Created 06-19-2018 11:45 AM
I have downloaded the latest hdp-sandbox docker. Here I am trying to run a spark job using Yarn Rest API approach.
I am using the following payload:
{ "application-id":"application_1528874935802_0047", "application-name":"test", "am-container-spec": { "local-resources": { "entry": [ { "key":"AppMaster.jar", "value": { "resource":"hdfs://<host>:8020/user/spark-examples_2.11-2.2.0.2.6.4.0-91.jar", "type":"FILE", "visibility":"APPLICATION", "size": "43004", "timestamp": "1528878009810" } } ] }, "commands": { "command":"{{JAVA_HOME}}/bin/java -Xmx10m org.apache.spark.deploy.yarn.ApplicationMaster --class 'org.apache.spark.examples.SparkPi' --jar AppMaster.jar 1><LOG_DIR>/AppMaster.stdout 2><LOG_DIR>/AppMaster.stderr" }, "environment": { "entry": [ { "key": "DISTRIBUTEDSHELLSCRIPTTIMESTAMP", "value": "1528342427276" }, { "key": "CLASSPATH", "value": "{{CLASSPATH}}<CPS>./*<CPS>AppMaster.jar<CPS>{{HADOOP_CONF_DIR}}<CPS>/usr/hdp/current/hadoop-hdfs-client/lib/*<CPS>/usr/hdp/current/hadoop-hdfs-client/*<CPS>/usr/hdp/current/spark2-client/jars/*<CPS>{{HADOOP_YARN_HOME}}/*<CPS>{{HADOOP_YARN_HOME}}/lib/*<CPS>./log4j.properties" }, { "key": "DISTRIBUTEDSHELLSCRIPTLEN", "value": "6" } ] } }, "unmanaged-AM":"false", "max-app-attempts":"2", "resource": { "memory":"1024", "vCores":"1" }, "application-type":"YARN", "keep-containers-across-application-attempts":"false" }.

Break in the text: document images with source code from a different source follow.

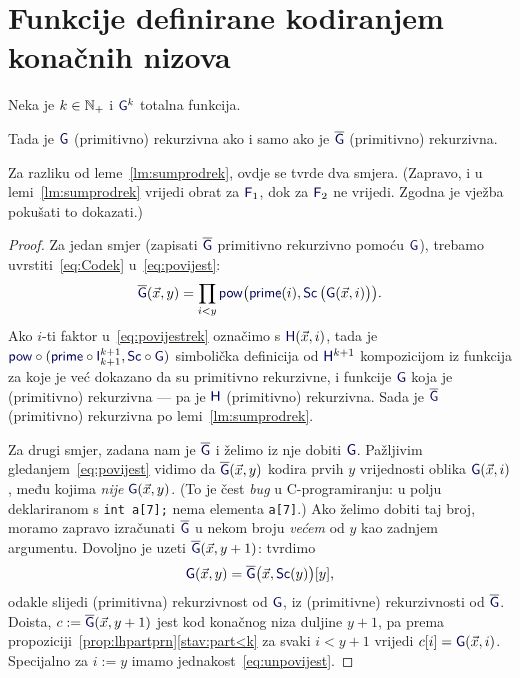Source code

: \section{Funkcije definirane kodiranjem konačnih nizova}

\begin{lema}\label{lm:povijestrek}
Neka je $k\in{\mathbb N}_+$ i $\f{G}^k$ totalna funkcija.

Tada je ${\f G}$ (primitivno) rekurzivna ako i samo ako je $\overline{\f G}$ (primitivno) rekurzivna.
\end{lema}

Za razliku od leme~\ref{lm:sumprodrek}, ovdje se tvrde dva smjera. (Zapravo, i u lemi~\ref{lm:sumprodrek} vrijedi obrat za $\f F_1$, dok za $\f F_2$ ne vrijedi. Zgodna je vježba pokušati to dokazati.)
\begin{proof}
Za jedan smjer (zapisati $\overline{\f G}$ primitivno rekurzivno pomoću $\f G$), trebamo uvrstiti~\eqref{eq:Codek} u~\eqref{eq:povijest}:
\begin{equation}\label{eq:povijestrek}
    \overline{\f G}(\vec x,y)=\prod_{i<y}\f{pow}\bigl(\f{prime}(i),\f{Sc}\,\bigl(\f{G}(\vec x,i)\bigr)\bigr)\text.
\end{equation}
Ako $i$-ti faktor u~\eqref{eq:povijestrek} označimo s $\f H(\vec x,i)$, tada je $\f{pow}\circ(\f{prime}\circ\f I_{k+1}^{k+1},\f{Sc}\circ\f G)$ sim\-bo\-li\-čka definicija od $\f H^{k+1}$ kompozicijom iz funkcija za koje je već dokazano da su primitivno rekurzivne, i funkcije $\f G$ koja je (primitivno) rekurzivna --- pa je $\f H$ (primitivno) rekurzivna. Sada je $\overline{\f G}$ (primitivno) rekurzivna po lemi~\ref{lm:sumprodrek}.

Za drugi smjer, zadana nam je $\overline{\f G}$ i želimo iz nje dobiti $\f G$. Pažljivim gledanjem~\eqref{eq:povijest} vidimo da $\overline{\f G}(\vec x,y)$ kodira prvih $y$ vrijednosti oblika $\f G(\vec x,i)$, među kojima \emph{nije} $\f G(\vec x,y)$. (To je čest \emph{bug} u C-programiranju: u polju deklariranom s \texttt{int a[7];} nema elementa \texttt{a[7]}.) Ako želimo dobiti taj broj, moramo zapravo izračunati $\overline{\f G}$ u nekom broju \emph{većem} od $y$ kao zadnjem argumentu. Dovoljno je uzeti $\overline{\f G}(\vec x,y+1)$: tvrdimo
\begin{equation}\label{eq:unpovijest}
    \f G(\vec x,y)=\overline{\f G}\bigl(\vec x,\f{Sc}(y)\bigr)[y]\text,
\end{equation}
odakle slijedi (primitivna) rekurzivnost od $\f G$, iz (primitivne) rekurzivnosti od $\overline{\f G}$. Doista, $c:=\overline{\f G}(\vec x,y+1)$ jest kod konačnog niza duljine $y+1$, pa prema propoziciji~\ref{prop:lhpartprn}\eqref{stav:part<k} za svaki $i<y+1$ vrijedi $c[i]=\f G(\vec x,i)$. Specijalno za $i:=y$ imamo jednakost~\eqref{eq:unpovijest}.
\end{proof}

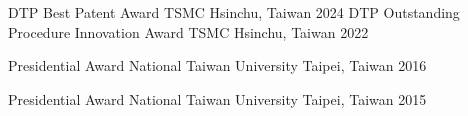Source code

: 
\begin{cvhonors}

  \cvhonor
    {DTP Best Patent Award}
    {TSMC}
    {Hsinchu, Taiwan}
    {2024}
  \cvhonor
    {DTP Outstanding Procedure Innovation Award}
    {TSMC}
    {Hsinchu, Taiwan}
    {2022}
    
  \cvhonor
    {Presidential Award} %
    {National Taiwan University} %
    {Taipei, Taiwan}
    {2016} %
    
  \cvhonor
    {Presidential Award} %
    {National Taiwan University} %
    {Taipei, Taiwan}
    {2015} %

\end{cvhonors}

The spark job gets submitted but it fails with the folllowing error:
Exception in thread "main" java.lang.ClassCastException: org.apache.hadoop.conf.Configuration cannot be cast to org.apache.hadoop.yarn.conf.YarnConfiguration at org.apache.spark.deploy.yarn.ApplicationMaster.<init>(ApplicationMaster.scala:61) at org.apache.spark.deploy.yarn.ApplicationMaster$anonfun$main$1.apply$mcV$sp(ApplicationMaster.scala:767) at org.apache.spark.deploy.SparkHadoopUtil$anon$2.run(SparkHadoopUtil.scala:67) at org.apache.spark.deploy.SparkHadoopUtil$anon$2.run(SparkHadoopUtil.scala:66) at java.security.AccessController.doPrivileged(Native Method) at javax.security.auth.Subject.doAs(Subject.java:422) at org.apache.hadoop.security.UserGroupInformation.doAs(UserGroupInformation.java:1869) at org.apache.spark.deploy.SparkHadoopUtil.runAsSparkUser(SparkHadoopUtil.scala:66) at org.apache.spark.deploy.yarn.ApplicationMaster$.main(ApplicationMaster.scala:766) at org.apache.spark.deploy.yarn.ApplicationMaster.main(ApplicationMaster.scala) Failing this attempt. Failing the application.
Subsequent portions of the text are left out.